### DESCRIPTION OF THE TASK
Copy exactly the stretch of data below from the line with "огненный шар был" through the line with "мать её, мелодия.*", including both of those lines.

### INFORMATION GIVEN
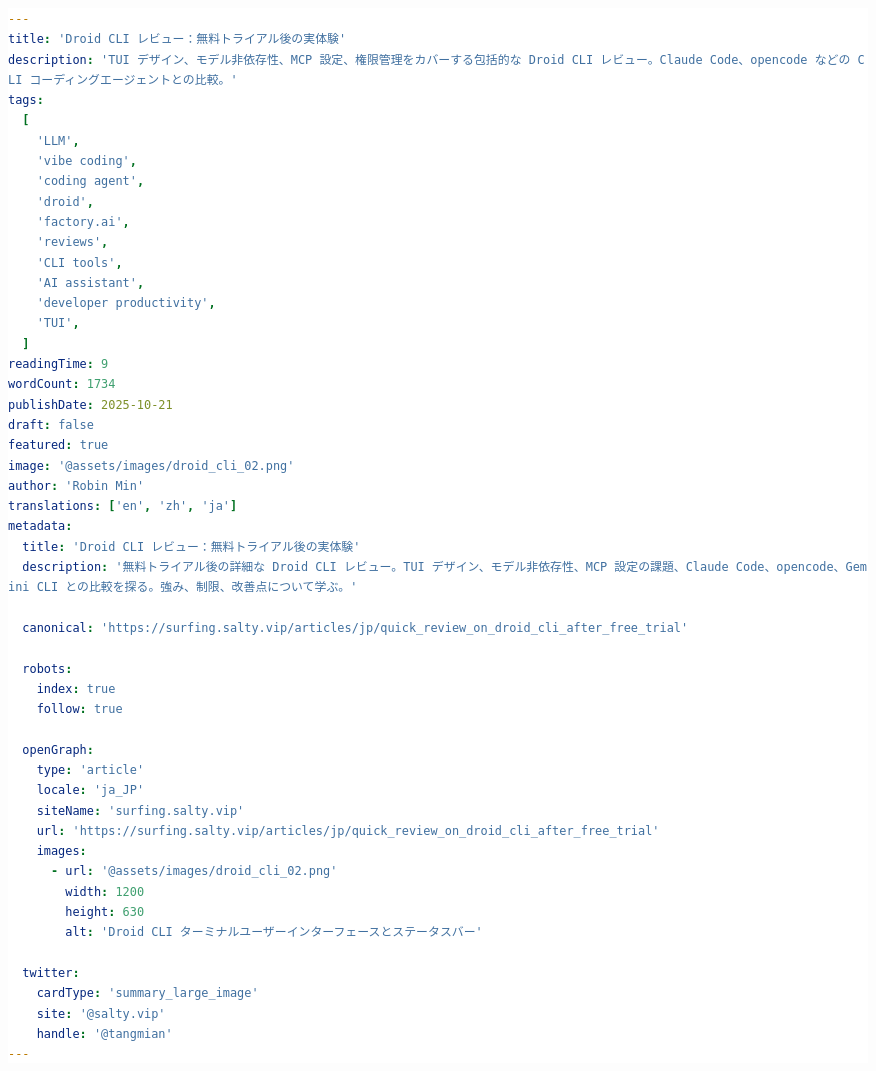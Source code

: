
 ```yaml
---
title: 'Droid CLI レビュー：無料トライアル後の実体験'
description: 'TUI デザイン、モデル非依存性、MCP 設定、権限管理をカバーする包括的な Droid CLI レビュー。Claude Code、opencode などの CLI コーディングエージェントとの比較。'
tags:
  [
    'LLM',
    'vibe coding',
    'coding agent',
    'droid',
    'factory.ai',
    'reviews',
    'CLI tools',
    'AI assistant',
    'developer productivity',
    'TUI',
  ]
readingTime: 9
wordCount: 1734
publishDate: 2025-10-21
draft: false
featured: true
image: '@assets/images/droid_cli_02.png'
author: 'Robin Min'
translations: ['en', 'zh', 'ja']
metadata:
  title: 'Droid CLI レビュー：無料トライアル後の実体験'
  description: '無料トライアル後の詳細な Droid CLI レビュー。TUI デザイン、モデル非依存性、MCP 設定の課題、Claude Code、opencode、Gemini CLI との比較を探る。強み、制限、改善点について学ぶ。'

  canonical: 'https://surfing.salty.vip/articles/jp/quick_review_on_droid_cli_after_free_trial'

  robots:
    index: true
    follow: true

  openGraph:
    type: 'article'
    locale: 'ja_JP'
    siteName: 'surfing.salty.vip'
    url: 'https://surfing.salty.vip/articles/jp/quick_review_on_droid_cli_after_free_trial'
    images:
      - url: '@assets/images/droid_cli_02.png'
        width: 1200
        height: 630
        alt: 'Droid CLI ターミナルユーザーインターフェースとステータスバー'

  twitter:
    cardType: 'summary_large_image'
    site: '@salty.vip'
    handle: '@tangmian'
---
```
* * *
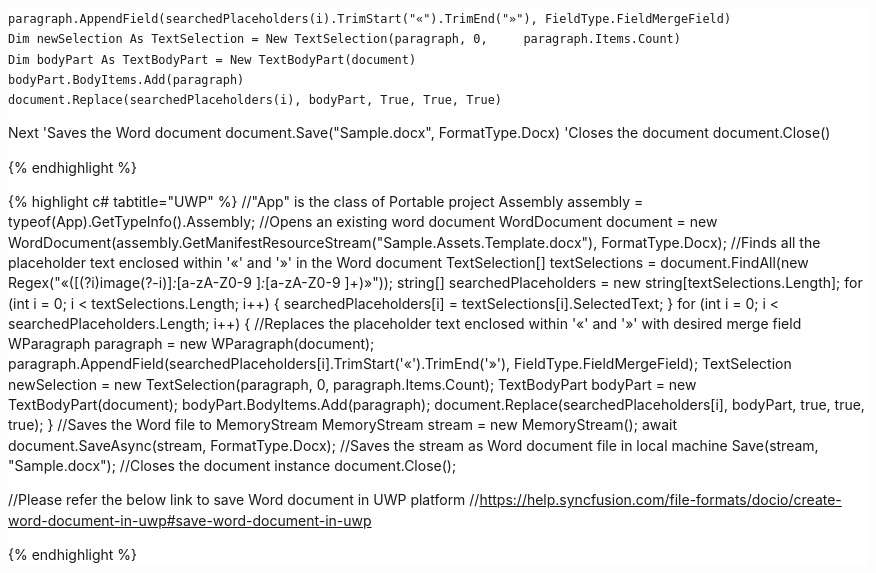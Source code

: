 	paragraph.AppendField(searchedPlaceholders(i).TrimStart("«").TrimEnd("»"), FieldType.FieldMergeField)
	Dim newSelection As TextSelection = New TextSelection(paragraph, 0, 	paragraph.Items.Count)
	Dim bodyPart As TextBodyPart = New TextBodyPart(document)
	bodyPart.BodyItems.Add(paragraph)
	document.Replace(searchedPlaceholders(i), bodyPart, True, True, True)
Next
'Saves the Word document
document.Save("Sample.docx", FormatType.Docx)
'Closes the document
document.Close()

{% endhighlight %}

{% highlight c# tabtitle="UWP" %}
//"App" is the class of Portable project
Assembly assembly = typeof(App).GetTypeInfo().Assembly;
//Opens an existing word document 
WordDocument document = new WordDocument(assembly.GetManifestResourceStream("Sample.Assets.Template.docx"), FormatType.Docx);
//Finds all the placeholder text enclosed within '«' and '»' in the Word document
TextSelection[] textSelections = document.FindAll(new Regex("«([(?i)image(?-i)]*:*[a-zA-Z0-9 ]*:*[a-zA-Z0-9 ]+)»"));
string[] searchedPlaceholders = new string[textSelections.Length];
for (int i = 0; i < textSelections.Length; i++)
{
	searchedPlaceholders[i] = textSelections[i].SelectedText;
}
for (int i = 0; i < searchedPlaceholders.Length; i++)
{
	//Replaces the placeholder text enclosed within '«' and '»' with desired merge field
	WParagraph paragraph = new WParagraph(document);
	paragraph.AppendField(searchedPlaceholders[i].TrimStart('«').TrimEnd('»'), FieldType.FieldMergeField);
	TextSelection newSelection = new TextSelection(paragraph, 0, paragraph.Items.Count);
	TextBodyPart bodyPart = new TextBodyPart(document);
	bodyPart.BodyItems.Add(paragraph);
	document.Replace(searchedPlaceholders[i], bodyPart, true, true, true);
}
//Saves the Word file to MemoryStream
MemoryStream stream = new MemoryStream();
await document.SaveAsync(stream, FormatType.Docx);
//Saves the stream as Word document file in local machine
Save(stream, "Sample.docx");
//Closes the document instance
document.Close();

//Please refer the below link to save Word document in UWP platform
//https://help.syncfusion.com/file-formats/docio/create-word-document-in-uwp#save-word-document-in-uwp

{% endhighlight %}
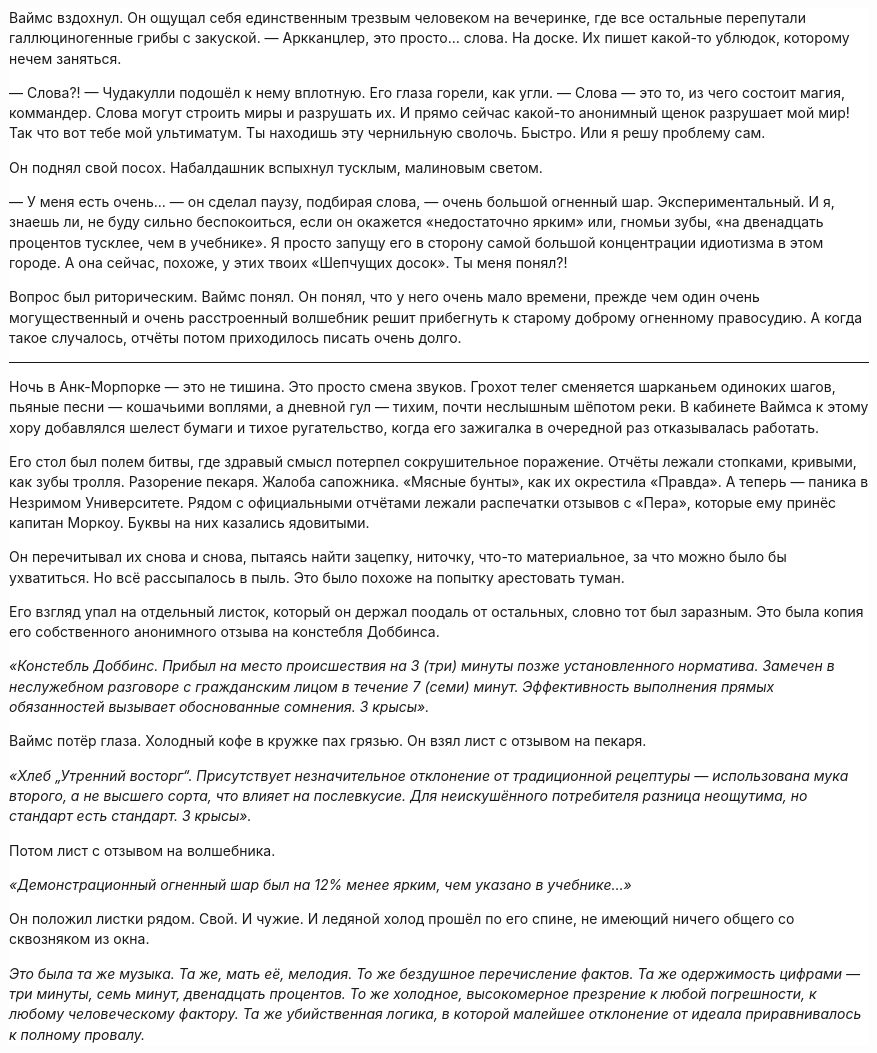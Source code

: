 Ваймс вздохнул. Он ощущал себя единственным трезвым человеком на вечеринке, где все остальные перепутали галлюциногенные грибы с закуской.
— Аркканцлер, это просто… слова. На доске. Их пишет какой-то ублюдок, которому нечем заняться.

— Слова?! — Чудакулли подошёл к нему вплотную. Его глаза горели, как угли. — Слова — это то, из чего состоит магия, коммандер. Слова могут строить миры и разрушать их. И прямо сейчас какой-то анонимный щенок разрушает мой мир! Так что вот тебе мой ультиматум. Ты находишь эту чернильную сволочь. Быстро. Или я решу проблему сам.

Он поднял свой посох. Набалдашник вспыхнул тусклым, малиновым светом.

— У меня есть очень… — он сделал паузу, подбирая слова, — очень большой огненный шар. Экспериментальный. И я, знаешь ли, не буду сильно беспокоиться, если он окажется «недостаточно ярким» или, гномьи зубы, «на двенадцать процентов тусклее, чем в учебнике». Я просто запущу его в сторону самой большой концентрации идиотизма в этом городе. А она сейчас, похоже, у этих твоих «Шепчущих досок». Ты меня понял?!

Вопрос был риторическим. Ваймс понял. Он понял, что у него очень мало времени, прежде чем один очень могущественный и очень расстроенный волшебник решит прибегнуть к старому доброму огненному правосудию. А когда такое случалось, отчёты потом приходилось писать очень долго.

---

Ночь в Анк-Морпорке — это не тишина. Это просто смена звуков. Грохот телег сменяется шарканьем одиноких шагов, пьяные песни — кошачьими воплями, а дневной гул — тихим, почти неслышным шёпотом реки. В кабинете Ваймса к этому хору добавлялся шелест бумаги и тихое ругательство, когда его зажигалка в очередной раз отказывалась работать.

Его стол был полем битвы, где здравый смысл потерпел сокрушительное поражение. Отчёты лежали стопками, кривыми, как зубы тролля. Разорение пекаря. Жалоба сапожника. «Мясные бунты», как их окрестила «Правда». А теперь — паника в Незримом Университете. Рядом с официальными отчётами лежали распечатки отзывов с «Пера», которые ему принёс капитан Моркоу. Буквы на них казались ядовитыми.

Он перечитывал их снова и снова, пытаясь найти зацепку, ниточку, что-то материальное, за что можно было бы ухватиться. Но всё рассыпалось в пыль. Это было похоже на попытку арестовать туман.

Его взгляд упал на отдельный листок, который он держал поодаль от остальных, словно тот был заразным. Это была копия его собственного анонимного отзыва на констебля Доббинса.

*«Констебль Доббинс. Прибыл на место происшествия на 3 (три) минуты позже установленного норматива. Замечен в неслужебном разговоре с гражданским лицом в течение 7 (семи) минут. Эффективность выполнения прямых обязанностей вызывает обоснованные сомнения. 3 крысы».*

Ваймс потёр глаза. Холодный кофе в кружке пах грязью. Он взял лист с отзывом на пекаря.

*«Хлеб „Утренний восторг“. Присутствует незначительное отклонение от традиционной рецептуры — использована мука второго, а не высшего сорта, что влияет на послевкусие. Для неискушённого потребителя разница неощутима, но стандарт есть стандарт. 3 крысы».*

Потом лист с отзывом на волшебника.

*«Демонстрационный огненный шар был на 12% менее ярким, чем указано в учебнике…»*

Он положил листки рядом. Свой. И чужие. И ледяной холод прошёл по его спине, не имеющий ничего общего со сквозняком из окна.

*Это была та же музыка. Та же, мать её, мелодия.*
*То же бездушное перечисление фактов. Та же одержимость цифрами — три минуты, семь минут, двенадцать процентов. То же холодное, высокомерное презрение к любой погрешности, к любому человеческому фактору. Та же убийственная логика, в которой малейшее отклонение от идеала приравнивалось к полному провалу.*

### EXERCISE RESPONSE
*«Демонстрационный огненный шар был на 12% менее ярким, чем указано в учебнике…»*

Он положил листки рядом. Свой. И чужие. И ледяной холод прошёл по его спине, не имеющий ничего общего со сквозняком из окна.

*Это была та же музыка. Та же, мать её, мелодия.*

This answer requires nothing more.